[Start of Attachment]

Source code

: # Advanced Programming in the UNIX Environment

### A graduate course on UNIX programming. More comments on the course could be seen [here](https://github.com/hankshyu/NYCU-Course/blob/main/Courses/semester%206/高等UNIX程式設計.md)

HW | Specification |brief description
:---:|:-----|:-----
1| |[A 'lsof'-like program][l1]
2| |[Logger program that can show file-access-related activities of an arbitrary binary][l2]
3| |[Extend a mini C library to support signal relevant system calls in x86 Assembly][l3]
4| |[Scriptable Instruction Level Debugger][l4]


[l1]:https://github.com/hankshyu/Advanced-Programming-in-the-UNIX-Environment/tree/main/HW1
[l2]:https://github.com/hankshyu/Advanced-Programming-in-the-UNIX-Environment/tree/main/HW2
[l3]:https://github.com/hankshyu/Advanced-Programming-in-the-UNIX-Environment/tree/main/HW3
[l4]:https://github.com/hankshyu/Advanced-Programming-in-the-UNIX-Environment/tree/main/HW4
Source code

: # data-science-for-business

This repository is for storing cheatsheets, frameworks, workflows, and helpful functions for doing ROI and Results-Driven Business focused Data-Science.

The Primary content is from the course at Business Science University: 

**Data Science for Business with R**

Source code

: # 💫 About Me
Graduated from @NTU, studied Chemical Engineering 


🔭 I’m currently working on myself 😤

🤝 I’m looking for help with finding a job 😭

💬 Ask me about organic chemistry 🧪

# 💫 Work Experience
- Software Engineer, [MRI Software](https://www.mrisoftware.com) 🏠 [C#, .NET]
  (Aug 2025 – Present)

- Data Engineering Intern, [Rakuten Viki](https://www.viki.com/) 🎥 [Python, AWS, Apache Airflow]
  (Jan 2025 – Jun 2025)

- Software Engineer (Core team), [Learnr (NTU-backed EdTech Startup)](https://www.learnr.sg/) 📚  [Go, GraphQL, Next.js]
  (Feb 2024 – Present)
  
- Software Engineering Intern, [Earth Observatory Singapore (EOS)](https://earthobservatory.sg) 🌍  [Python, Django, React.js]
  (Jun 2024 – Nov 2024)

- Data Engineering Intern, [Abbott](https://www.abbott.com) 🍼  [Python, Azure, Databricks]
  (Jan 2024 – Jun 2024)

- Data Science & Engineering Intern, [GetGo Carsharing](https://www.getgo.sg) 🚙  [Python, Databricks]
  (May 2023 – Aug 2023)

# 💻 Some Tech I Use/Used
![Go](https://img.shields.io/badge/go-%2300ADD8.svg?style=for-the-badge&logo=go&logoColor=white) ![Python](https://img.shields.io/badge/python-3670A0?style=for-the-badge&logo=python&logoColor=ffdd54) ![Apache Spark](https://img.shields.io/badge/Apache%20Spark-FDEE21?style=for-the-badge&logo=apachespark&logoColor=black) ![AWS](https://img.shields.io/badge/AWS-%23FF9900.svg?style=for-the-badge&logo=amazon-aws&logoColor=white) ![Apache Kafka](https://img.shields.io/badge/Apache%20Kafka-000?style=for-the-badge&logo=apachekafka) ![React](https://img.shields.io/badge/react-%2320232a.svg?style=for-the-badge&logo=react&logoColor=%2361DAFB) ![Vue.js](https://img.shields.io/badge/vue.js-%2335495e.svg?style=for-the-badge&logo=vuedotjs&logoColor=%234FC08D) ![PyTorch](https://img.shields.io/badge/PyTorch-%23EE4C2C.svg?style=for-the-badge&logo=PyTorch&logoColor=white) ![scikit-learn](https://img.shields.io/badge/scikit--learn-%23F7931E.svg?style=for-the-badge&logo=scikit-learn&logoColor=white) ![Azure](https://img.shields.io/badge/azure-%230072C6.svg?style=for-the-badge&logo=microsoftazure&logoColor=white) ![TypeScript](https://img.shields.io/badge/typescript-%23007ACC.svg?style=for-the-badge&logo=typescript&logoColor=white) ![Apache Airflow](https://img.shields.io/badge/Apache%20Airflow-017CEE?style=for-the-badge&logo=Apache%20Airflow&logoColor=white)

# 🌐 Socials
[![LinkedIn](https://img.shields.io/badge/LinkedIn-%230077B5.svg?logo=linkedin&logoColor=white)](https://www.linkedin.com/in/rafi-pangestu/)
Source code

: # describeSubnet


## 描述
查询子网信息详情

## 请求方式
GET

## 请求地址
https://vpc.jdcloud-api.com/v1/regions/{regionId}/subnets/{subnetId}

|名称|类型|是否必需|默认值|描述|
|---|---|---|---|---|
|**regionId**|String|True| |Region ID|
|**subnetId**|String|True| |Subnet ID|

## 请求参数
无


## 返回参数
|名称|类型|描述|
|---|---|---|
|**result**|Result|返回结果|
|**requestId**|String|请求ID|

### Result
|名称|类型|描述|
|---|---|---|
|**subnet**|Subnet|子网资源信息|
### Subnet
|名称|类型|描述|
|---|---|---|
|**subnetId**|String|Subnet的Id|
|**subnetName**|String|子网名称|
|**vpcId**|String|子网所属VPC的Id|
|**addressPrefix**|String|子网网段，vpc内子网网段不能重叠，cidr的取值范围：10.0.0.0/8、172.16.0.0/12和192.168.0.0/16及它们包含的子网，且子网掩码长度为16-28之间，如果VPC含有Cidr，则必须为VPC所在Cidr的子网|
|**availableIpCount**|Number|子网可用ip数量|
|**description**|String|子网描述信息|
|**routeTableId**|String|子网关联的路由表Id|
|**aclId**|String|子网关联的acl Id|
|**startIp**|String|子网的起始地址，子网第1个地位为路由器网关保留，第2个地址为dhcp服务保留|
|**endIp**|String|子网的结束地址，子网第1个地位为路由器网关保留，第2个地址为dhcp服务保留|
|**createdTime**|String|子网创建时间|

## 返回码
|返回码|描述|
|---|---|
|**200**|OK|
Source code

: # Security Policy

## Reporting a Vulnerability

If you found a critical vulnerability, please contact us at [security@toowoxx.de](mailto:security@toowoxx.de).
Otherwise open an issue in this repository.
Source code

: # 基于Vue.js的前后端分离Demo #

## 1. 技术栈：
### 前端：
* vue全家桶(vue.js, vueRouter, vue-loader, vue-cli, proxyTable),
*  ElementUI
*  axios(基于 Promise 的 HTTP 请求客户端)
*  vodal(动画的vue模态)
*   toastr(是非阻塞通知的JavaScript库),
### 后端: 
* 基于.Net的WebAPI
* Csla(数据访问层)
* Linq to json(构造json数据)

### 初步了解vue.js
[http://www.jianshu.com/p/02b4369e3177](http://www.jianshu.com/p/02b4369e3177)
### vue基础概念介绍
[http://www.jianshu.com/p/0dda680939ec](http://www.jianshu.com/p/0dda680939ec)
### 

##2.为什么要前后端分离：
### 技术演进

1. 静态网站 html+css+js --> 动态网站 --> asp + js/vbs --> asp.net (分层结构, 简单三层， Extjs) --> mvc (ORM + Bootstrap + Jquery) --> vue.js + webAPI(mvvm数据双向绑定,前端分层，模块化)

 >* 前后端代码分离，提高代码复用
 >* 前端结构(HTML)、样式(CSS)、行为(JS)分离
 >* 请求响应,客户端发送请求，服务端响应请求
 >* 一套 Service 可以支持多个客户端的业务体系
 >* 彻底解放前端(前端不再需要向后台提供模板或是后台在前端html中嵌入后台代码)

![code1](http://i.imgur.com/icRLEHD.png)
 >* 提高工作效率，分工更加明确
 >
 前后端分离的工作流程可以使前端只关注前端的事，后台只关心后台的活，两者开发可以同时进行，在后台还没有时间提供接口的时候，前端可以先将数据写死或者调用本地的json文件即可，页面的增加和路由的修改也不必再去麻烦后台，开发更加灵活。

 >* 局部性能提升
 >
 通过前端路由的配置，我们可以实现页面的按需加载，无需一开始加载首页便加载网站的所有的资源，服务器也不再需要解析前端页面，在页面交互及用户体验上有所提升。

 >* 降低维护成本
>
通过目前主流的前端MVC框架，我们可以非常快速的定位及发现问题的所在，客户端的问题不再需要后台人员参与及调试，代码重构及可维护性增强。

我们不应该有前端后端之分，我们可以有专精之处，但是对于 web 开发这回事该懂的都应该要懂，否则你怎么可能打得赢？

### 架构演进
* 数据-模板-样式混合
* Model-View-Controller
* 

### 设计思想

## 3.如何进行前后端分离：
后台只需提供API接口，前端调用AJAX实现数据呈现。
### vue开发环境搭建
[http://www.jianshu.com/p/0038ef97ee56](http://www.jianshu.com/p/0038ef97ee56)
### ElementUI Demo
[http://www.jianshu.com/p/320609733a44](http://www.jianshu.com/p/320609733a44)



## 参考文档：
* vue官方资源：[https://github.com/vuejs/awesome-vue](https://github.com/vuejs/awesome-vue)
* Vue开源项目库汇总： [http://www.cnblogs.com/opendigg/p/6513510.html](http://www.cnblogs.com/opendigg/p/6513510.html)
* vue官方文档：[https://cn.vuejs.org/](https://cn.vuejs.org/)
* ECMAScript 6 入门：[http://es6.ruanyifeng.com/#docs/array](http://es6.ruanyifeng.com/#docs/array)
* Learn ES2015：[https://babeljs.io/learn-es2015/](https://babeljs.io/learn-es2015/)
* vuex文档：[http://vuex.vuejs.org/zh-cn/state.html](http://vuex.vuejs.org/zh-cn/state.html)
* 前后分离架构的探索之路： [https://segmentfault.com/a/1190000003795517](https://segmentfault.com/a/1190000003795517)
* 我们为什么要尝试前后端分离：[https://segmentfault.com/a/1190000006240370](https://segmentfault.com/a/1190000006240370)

[End of Attachment]

WORK REQUIRED >> Check the listing above for "jianshu". Show every line where it turns up.

RESPONSE BOX >>
[http://www.jianshu.com/p/02b4369e3177](http://www.jianshu.com/p/02b4369e3177)
[http://www.jianshu.com/p/0dda680939ec](http://www.jianshu.com/p/0dda680939ec)
[http://www.jianshu.com/p/0038ef97ee56](http://www.jianshu.com/p/0038ef97ee56)
[http://www.jianshu.com/p/320609733a44](http://www.jianshu.com/p/320609733a44)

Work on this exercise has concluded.